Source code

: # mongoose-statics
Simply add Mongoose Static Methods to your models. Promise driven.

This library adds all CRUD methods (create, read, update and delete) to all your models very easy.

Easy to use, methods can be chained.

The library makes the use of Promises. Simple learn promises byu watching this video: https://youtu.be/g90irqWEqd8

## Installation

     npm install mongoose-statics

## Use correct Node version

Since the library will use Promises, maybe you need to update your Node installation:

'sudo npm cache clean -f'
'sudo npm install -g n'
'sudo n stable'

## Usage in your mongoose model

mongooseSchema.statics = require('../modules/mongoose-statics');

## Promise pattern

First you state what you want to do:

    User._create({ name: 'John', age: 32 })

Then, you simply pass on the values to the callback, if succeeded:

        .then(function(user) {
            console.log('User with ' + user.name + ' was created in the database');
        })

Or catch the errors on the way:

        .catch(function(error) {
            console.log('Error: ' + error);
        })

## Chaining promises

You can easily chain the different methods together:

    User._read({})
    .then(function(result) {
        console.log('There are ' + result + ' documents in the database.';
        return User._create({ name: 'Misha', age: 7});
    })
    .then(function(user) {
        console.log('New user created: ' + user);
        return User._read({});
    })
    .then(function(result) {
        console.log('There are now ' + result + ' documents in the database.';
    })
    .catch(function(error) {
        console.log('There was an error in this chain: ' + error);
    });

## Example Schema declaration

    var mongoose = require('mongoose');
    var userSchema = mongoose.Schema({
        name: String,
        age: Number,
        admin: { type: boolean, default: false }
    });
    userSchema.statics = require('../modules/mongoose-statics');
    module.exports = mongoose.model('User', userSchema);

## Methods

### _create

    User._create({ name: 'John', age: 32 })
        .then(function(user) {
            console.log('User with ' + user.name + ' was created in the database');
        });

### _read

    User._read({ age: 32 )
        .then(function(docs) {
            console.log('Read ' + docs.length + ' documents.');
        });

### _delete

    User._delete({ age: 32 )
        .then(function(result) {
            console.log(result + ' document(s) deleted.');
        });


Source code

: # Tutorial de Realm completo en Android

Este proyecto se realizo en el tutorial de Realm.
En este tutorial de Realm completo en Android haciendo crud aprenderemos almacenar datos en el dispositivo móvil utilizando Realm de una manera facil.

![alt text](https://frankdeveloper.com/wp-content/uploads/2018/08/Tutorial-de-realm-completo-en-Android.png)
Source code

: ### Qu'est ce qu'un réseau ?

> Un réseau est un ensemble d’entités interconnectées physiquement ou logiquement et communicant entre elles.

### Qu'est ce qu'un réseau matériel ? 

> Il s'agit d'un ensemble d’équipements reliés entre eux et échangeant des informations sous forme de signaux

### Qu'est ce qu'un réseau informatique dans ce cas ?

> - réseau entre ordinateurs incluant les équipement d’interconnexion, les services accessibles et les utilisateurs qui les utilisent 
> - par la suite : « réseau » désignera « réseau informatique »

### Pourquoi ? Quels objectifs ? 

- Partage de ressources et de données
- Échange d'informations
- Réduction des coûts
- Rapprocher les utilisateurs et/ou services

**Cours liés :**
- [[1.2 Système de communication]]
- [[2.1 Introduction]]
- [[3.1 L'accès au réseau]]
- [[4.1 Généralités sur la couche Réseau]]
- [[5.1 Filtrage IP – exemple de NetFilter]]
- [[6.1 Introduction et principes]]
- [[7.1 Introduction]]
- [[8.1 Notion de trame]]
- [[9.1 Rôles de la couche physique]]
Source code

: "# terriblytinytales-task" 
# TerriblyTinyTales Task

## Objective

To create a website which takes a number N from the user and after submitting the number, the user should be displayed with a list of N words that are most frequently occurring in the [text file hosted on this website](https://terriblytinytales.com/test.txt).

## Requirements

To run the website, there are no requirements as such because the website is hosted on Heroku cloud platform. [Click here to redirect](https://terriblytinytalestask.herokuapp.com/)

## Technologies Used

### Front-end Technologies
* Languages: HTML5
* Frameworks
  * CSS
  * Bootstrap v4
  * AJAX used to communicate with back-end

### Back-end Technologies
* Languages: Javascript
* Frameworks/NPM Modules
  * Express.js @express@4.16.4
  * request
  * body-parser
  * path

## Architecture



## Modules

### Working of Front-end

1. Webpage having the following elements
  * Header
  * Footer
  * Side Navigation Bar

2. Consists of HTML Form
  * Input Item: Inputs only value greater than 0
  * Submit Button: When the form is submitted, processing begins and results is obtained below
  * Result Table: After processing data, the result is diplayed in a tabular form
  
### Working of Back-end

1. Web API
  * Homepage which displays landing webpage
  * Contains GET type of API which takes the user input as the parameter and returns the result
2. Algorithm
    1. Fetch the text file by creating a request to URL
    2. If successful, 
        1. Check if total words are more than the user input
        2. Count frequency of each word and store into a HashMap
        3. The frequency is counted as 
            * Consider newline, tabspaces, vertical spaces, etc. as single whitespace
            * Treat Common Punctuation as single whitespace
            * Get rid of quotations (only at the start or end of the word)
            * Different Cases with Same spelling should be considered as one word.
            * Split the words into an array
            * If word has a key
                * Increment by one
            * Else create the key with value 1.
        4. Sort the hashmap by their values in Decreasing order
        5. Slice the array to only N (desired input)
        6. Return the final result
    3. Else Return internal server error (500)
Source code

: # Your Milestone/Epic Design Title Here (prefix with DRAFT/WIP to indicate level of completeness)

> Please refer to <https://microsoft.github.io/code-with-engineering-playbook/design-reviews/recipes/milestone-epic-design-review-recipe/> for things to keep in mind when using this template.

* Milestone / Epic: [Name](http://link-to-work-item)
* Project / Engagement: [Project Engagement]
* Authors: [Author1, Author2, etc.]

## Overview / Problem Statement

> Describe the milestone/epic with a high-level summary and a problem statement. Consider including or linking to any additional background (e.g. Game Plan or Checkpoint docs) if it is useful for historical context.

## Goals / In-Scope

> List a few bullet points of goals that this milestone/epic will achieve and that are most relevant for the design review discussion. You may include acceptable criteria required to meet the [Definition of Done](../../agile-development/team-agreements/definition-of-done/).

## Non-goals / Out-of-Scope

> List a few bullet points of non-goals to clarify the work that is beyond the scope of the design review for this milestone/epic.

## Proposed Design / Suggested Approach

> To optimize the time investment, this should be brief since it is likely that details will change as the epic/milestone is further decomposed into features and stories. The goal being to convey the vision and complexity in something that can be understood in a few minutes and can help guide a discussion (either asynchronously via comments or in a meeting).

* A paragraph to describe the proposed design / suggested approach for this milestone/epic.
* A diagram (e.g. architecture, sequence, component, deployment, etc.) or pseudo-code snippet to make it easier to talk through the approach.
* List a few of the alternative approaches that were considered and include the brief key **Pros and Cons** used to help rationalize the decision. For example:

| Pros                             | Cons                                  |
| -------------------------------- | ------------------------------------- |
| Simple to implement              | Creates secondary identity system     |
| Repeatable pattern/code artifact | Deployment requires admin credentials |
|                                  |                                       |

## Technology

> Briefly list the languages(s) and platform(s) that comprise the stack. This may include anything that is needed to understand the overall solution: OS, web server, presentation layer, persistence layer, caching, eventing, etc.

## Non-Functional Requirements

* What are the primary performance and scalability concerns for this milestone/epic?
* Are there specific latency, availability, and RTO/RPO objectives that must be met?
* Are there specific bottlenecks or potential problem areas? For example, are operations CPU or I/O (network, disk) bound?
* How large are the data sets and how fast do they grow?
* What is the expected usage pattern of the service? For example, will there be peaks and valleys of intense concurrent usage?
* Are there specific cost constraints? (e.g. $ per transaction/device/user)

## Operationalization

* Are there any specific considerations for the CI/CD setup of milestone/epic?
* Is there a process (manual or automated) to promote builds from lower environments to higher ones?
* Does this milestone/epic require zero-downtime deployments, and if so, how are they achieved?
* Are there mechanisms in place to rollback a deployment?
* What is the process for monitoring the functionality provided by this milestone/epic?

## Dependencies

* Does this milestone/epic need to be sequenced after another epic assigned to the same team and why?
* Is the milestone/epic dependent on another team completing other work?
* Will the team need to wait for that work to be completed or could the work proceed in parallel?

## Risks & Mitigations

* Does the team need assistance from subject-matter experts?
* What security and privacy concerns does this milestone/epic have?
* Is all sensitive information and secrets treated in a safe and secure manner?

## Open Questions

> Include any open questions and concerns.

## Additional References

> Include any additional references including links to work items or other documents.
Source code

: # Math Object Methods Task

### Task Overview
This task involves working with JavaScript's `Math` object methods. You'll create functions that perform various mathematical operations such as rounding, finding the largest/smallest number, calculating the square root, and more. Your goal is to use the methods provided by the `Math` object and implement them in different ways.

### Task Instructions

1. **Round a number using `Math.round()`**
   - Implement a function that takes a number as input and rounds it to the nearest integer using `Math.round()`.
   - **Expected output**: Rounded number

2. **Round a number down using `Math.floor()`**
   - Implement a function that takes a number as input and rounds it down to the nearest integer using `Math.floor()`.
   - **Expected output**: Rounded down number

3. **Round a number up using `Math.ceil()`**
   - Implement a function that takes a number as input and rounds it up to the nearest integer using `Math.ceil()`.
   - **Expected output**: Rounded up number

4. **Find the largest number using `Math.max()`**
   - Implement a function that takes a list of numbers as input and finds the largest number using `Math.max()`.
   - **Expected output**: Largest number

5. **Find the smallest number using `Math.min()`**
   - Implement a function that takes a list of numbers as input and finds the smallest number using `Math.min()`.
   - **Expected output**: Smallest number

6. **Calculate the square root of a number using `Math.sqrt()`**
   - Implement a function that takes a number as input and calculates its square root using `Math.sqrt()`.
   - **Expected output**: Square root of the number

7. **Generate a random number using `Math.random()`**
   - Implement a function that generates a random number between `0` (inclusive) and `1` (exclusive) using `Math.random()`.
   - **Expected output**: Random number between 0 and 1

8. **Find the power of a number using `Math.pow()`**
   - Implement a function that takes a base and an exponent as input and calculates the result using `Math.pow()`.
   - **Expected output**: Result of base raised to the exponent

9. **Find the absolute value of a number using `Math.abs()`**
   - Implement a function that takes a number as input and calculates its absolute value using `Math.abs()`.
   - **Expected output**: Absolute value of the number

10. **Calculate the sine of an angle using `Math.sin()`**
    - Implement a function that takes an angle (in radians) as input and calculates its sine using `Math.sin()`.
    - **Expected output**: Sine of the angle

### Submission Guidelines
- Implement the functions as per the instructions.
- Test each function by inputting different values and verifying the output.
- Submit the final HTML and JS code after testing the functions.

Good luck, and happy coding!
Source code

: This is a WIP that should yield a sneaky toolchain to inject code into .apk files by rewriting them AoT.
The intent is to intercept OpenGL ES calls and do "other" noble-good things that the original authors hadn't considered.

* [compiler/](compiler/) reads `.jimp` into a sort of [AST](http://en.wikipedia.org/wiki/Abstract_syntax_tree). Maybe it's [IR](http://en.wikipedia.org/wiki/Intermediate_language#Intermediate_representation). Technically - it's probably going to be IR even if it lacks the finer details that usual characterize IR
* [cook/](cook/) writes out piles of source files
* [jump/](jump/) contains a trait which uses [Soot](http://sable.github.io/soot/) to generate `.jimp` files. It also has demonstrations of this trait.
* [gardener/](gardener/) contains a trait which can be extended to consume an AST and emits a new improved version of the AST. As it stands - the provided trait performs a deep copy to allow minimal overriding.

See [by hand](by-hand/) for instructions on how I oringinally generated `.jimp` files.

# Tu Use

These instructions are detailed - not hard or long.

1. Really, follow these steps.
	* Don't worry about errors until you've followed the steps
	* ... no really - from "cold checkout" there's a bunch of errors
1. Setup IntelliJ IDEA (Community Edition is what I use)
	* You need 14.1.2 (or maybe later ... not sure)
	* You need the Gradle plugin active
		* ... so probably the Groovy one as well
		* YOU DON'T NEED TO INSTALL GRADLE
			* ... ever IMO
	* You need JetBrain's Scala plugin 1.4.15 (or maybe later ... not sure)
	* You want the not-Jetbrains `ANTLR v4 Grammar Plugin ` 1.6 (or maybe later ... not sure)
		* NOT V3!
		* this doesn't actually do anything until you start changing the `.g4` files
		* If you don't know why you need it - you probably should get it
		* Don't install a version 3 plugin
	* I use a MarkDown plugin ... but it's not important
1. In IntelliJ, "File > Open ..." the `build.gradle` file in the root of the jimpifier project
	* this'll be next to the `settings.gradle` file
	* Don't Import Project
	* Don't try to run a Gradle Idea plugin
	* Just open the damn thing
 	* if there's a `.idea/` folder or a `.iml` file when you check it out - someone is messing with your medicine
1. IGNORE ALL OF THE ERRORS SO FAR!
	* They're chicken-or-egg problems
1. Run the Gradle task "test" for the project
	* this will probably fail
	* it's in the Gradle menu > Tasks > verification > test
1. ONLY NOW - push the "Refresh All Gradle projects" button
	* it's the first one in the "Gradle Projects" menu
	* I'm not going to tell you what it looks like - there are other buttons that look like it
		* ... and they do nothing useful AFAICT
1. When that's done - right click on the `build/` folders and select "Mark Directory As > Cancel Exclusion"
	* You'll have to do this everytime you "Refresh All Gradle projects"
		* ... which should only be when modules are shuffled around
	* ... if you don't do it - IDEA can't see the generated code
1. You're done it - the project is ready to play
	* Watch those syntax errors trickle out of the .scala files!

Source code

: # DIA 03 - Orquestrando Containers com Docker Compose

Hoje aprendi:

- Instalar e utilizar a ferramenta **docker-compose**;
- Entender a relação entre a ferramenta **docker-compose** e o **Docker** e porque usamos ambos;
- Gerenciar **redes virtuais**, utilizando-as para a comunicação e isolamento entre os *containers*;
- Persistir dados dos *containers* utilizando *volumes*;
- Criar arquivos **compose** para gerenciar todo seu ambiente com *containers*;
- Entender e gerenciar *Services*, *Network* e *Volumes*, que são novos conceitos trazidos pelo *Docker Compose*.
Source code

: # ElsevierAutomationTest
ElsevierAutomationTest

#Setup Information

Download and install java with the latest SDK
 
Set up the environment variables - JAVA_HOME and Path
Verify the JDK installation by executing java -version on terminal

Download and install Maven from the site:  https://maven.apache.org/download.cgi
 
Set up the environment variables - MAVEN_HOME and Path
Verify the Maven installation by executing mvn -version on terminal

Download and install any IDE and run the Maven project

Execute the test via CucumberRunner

» **Work order**
Copy, from the lines above, each one that holds "platform".

» **Finished exercise**
To run the website, there are no requirements as such because the website is hosted on Heroku cloud platform. [Click here to redirect](https://terriblytinytalestask.herokuapp.com/)
> Briefly list the languages(s) and platform(s) that comprise the stack. This may include anything that is needed to understand the overall solution: OS, web server, presentation layer, persistence layer, caching, eventing, etc.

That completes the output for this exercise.